BEGIN

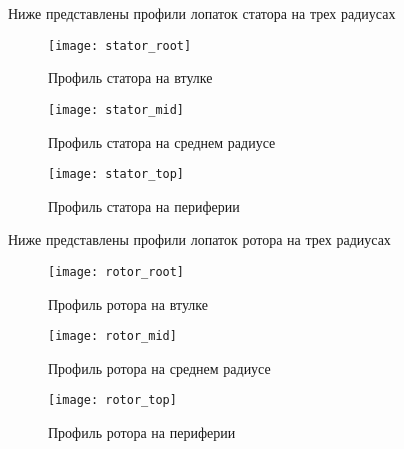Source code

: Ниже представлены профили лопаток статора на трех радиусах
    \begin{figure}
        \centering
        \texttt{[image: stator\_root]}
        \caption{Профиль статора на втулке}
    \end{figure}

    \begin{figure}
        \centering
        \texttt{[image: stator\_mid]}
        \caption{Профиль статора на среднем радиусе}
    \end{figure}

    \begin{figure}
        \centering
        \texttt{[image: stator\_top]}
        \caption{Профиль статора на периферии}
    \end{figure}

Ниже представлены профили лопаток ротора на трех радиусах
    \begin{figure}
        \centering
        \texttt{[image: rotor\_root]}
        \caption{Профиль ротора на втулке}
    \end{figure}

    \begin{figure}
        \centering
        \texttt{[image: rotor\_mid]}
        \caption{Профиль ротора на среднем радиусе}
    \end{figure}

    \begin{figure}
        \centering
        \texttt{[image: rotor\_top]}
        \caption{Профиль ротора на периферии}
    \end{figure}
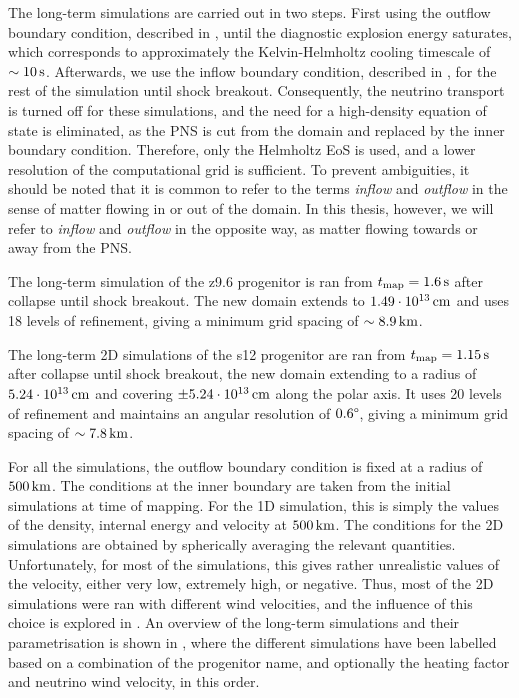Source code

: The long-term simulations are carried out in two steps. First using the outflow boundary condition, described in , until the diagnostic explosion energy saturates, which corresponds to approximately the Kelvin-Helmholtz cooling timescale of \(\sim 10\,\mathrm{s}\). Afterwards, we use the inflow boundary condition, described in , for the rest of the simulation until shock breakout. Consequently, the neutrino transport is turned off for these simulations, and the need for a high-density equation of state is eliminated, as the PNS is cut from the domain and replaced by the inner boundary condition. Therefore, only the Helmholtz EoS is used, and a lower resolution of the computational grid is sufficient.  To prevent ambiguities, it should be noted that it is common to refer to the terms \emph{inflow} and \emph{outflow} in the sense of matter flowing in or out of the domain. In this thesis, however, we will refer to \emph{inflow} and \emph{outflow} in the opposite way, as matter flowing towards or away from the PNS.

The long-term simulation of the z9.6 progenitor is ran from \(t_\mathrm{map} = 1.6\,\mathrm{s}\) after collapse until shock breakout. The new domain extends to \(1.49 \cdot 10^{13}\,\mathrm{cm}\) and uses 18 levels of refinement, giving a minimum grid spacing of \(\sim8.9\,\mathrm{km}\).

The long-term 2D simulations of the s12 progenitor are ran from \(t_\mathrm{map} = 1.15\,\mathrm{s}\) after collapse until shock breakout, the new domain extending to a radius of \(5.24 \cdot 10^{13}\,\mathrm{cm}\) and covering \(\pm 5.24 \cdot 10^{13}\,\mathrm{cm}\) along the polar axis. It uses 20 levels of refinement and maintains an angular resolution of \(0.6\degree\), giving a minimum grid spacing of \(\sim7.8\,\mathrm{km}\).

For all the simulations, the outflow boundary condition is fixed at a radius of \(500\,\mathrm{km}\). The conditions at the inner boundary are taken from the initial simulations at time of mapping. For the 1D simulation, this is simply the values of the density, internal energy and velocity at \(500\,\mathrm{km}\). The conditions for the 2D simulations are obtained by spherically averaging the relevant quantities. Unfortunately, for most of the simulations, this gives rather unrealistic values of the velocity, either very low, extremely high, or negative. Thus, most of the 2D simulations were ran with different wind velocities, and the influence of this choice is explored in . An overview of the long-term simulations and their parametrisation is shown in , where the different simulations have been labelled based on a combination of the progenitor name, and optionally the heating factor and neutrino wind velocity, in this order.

END

> _TASK INSTRUCTIONS_
Search the entries for "stator" and show every line that has it.

> _WRITTEN ANSWER_
        \texttt{[image: stator\_root]}
        \texttt{[image: stator\_mid]}
        \texttt{[image: stator\_top]}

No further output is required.